_EXERCISE DESCRIPTION_
Return only the stretch of the material below that begins with the line containing "- [ ] Ingame (can be disabled)" and ends with the line containing "## References (remove as implemented)", exactly; both of those lines belong to it.
+---+
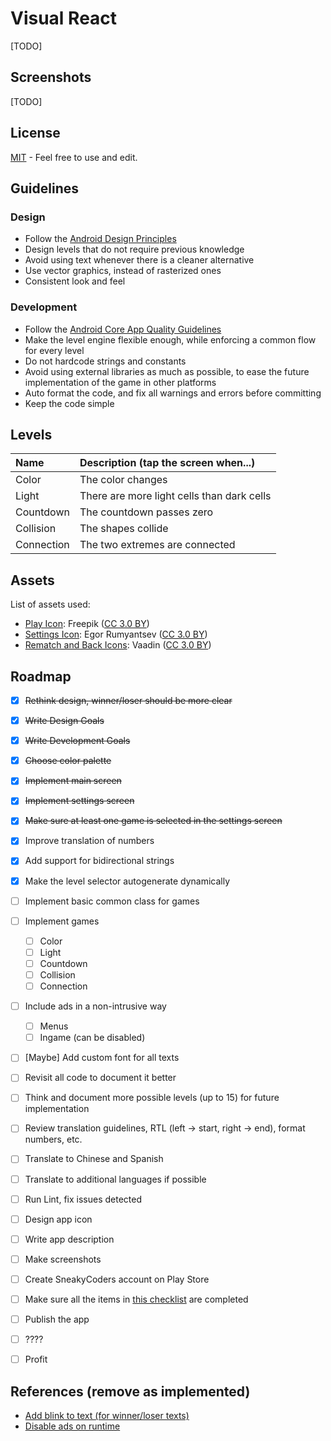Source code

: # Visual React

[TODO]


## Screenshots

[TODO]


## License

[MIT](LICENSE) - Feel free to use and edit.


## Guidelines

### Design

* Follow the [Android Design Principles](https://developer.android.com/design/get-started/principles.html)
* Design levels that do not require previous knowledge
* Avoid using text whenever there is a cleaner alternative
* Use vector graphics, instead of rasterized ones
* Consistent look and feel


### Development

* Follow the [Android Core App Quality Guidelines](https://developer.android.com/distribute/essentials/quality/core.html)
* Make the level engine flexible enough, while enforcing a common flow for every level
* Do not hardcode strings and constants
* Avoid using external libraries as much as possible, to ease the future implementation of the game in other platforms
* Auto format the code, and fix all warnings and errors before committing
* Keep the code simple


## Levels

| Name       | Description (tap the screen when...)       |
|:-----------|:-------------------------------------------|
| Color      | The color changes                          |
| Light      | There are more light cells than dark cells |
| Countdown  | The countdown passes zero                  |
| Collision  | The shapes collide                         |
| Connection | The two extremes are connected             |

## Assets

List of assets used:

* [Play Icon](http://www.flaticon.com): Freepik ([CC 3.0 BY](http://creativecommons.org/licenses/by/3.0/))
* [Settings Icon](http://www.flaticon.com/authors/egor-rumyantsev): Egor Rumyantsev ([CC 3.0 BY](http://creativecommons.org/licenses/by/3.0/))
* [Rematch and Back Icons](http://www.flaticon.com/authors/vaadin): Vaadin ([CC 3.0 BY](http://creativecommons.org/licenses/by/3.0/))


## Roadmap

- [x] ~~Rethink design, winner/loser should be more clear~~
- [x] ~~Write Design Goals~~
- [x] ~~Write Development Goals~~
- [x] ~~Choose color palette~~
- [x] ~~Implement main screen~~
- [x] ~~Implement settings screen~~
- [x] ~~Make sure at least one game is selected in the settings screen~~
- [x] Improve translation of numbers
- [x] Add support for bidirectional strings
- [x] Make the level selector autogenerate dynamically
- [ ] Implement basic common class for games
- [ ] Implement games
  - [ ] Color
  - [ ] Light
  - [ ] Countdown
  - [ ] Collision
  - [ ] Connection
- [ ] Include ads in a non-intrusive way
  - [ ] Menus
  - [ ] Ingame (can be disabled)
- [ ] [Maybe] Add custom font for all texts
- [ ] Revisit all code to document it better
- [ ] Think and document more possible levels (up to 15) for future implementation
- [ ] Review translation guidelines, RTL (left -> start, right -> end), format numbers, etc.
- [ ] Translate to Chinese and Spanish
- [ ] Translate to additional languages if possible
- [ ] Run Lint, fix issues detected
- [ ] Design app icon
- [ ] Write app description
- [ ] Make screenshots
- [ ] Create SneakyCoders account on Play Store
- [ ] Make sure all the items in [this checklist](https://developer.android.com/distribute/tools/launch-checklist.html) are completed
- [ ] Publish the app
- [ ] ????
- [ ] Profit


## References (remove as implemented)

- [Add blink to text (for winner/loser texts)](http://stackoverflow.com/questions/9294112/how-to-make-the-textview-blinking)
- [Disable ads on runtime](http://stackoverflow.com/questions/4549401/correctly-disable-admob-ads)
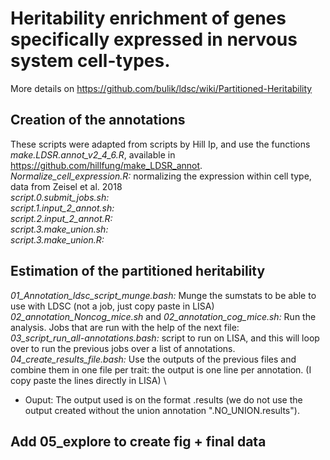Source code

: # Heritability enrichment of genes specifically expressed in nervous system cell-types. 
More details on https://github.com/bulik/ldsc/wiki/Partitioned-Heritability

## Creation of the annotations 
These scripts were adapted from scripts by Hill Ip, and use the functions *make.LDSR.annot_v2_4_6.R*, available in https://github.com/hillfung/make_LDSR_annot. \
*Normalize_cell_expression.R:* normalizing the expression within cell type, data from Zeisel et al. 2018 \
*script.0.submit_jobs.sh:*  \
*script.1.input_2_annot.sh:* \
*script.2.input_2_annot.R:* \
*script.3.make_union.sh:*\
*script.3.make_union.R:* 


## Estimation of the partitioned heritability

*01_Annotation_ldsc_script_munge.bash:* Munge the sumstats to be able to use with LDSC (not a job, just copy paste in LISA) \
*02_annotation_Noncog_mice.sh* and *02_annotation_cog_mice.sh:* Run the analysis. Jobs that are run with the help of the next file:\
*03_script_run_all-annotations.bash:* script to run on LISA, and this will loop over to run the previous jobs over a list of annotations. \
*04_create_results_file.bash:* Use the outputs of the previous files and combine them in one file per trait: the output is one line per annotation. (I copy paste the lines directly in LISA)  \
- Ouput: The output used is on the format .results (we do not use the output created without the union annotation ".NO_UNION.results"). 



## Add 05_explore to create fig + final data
+---+
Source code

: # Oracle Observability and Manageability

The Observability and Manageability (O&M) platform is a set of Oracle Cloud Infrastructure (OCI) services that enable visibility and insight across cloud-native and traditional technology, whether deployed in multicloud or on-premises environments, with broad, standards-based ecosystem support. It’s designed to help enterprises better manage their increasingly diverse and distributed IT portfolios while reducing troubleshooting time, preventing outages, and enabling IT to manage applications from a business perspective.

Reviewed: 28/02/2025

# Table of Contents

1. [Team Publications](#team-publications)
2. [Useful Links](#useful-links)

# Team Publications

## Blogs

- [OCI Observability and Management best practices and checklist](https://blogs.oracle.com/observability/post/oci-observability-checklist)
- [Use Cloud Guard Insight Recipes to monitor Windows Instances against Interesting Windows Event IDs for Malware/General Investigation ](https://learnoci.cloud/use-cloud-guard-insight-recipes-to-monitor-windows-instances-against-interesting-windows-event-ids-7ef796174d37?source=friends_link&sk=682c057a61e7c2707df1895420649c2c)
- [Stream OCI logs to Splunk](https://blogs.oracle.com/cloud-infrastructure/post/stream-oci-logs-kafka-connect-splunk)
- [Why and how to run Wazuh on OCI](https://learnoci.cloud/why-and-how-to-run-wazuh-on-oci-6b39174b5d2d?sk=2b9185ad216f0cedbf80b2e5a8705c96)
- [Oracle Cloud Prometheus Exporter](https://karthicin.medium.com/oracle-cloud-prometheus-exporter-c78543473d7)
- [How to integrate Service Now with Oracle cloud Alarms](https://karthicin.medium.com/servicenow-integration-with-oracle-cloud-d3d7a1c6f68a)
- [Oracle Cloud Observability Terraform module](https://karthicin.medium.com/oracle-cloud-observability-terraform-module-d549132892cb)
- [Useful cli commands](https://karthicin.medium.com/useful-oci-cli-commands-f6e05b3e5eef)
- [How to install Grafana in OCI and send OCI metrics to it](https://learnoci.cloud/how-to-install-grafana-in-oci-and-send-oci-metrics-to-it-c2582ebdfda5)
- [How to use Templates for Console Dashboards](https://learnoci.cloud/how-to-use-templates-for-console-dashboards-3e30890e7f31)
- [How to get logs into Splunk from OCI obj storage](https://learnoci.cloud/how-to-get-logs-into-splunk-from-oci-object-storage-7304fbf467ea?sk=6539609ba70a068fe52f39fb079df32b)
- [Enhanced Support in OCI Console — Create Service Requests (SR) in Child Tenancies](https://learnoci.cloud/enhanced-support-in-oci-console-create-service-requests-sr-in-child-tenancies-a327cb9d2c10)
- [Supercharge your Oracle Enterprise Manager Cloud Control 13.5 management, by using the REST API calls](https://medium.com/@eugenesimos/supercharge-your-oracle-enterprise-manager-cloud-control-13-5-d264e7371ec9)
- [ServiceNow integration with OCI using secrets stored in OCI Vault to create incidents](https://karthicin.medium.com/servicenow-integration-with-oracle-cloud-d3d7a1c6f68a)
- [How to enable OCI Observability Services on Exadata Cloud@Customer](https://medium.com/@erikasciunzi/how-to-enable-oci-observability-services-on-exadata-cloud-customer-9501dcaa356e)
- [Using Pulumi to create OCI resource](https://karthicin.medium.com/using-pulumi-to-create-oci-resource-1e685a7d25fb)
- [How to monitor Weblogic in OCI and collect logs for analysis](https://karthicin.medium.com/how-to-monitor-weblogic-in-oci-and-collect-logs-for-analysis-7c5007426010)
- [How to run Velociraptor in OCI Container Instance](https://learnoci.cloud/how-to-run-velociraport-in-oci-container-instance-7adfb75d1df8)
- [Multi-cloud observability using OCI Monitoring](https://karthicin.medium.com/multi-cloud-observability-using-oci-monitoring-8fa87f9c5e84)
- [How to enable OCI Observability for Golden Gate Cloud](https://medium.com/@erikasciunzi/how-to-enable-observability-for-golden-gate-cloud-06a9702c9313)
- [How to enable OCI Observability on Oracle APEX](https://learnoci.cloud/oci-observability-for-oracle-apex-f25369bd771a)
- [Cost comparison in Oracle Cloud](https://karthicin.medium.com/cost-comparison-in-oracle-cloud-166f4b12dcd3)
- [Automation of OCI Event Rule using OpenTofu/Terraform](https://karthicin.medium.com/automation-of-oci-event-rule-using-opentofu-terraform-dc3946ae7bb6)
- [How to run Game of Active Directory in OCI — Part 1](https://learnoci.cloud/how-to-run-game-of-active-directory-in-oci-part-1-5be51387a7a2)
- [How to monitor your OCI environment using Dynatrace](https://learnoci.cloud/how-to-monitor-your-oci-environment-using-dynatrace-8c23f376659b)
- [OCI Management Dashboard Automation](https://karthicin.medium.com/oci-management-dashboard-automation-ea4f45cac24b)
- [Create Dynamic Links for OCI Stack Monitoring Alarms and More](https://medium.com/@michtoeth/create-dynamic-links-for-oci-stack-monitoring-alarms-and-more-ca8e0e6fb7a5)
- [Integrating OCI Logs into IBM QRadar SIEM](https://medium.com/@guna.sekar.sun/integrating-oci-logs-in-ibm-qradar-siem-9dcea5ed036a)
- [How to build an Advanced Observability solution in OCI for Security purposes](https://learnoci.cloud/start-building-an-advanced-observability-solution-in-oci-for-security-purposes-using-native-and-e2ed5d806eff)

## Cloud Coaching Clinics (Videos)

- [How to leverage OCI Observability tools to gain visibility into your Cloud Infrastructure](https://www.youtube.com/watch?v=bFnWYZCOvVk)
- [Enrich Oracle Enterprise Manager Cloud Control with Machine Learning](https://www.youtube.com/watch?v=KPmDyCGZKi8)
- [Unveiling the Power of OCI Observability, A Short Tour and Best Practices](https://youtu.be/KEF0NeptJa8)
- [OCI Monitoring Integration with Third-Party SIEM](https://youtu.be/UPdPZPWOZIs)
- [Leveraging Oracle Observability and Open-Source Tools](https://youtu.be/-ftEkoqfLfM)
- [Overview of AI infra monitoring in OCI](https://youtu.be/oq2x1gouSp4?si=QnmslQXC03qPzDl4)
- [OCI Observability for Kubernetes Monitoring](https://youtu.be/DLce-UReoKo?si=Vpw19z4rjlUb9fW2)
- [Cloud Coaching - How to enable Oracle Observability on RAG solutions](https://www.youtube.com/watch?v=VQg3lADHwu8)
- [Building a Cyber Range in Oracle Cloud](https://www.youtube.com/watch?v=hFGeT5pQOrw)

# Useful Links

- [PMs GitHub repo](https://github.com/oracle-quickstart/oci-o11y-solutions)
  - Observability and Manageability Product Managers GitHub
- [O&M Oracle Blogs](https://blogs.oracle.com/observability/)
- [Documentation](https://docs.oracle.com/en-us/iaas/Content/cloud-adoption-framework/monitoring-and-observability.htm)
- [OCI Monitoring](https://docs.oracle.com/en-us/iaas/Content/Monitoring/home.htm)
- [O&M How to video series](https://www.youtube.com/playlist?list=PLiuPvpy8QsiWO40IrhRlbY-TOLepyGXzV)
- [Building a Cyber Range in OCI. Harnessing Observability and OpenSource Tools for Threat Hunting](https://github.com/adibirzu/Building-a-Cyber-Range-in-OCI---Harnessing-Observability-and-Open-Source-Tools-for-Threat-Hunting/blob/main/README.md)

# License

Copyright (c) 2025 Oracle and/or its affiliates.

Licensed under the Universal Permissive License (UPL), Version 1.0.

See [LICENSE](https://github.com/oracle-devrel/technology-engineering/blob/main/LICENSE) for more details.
+---+
_SOLUTION TO THE EXERCISE_
  - [ ] Ingame (can be disabled)
- [ ] [Maybe] Add custom font for all texts
- [ ] Revisit all code to document it better
- [ ] Think and document more possible levels (up to 15) for future implementation
- [ ] Review translation guidelines, RTL (left -> start, right -> end), format numbers, etc.
- [ ] Translate to Chinese and Spanish
- [ ] Translate to additional languages if possible
- [ ] Run Lint, fix issues detected
- [ ] Design app icon
- [ ] Write app description
- [ ] Make screenshots
- [ ] Create SneakyCoders account on Play Store
- [ ] Make sure all the items in [this checklist](https://developer.android.com/distribute/tools/launch-checklist.html) are completed
- [ ] Publish the app
- [ ] ????
- [ ] Profit


## References (remove as implemented)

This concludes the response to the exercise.